>>>

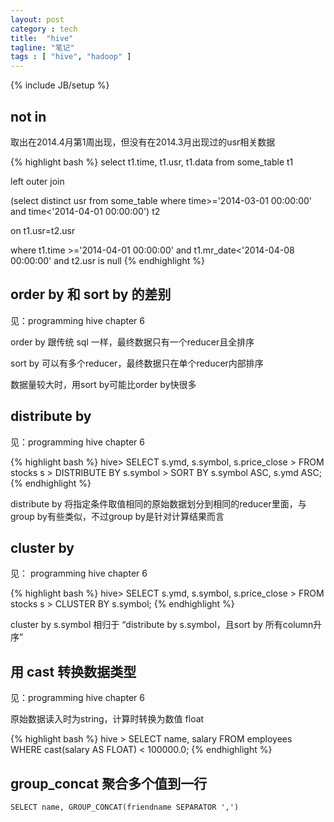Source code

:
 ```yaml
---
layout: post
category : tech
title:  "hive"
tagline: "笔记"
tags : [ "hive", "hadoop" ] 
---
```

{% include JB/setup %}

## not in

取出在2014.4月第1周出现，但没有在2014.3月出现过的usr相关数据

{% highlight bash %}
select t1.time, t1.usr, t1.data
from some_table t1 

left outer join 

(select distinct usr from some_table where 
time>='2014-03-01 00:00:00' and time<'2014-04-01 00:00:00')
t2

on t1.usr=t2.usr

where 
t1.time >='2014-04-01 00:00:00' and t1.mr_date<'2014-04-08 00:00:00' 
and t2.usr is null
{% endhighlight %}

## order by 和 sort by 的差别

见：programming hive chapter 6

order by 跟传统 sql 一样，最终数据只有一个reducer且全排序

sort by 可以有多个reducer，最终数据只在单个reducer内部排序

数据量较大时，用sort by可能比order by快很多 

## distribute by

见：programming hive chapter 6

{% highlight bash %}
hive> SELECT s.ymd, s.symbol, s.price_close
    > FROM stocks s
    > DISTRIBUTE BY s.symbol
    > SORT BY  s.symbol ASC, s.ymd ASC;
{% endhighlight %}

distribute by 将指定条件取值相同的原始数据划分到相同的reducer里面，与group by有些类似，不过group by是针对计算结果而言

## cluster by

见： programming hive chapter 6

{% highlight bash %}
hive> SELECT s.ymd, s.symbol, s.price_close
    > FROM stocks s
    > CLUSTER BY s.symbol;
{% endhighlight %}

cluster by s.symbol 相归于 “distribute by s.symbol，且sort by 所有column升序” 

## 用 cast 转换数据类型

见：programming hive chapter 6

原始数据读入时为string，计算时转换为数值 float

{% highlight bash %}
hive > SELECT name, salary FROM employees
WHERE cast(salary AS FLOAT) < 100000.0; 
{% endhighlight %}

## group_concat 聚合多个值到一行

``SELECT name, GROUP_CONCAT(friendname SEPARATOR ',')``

<<<
>>>

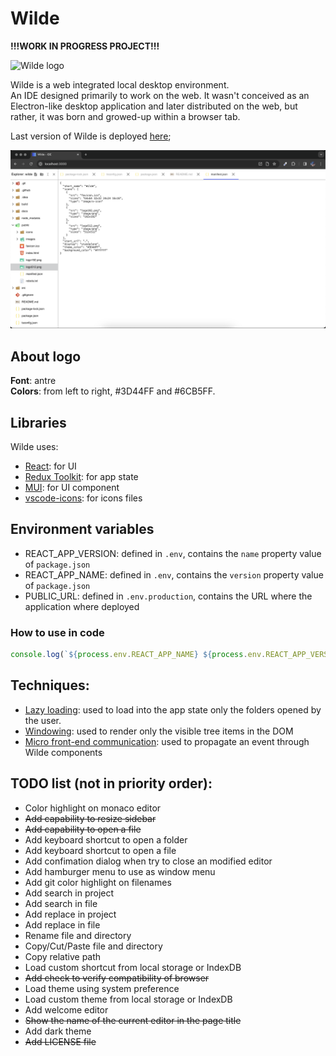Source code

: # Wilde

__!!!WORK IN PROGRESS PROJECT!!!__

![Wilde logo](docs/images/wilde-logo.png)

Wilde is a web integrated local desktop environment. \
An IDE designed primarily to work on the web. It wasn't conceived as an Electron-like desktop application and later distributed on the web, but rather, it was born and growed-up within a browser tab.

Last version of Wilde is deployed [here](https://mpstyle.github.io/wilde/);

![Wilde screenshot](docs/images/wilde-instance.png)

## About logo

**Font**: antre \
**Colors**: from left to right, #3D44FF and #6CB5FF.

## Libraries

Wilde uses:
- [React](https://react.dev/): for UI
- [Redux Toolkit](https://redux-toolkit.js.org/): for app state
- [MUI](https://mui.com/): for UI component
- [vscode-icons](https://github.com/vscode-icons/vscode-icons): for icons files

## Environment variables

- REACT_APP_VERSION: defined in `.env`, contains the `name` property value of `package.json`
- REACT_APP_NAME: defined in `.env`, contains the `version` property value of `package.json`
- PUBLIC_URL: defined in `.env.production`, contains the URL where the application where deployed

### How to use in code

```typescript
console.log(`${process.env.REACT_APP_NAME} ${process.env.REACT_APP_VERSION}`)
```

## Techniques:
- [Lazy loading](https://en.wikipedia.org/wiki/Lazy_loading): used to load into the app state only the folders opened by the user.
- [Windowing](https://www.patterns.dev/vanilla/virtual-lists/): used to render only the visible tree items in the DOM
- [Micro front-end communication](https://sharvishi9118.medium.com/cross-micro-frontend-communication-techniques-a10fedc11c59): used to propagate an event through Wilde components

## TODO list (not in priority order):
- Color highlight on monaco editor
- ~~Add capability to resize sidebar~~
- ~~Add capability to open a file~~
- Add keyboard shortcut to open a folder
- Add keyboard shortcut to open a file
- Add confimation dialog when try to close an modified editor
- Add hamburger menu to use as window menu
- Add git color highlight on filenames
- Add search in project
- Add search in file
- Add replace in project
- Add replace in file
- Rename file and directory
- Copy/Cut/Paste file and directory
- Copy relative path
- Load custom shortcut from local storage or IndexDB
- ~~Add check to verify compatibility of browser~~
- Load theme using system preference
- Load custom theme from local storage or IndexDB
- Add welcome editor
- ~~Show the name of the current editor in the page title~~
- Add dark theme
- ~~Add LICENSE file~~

<<<

REQUIRED ACTION.
Proceeding from the line containing "- Add git color highlight on filenames" through the line containing "- ~~Add LICENSE file~~", transcribe the lines above exactly, both end lines included.

ANSWER BOX.
- Add git color highlight on filenames
- Add search in project
- Add search in file
- Add replace in project
- Add replace in file
- Rename file and directory
- Copy/Cut/Paste file and directory
- Copy relative path
- Load custom shortcut from local storage or IndexDB
- ~~Add check to verify compatibility of browser~~
- Load theme using system preference
- Load custom theme from local storage or IndexDB
- Add welcome editor
- ~~Show the name of the current editor in the page title~~
- Add dark theme
- ~~Add LICENSE file~~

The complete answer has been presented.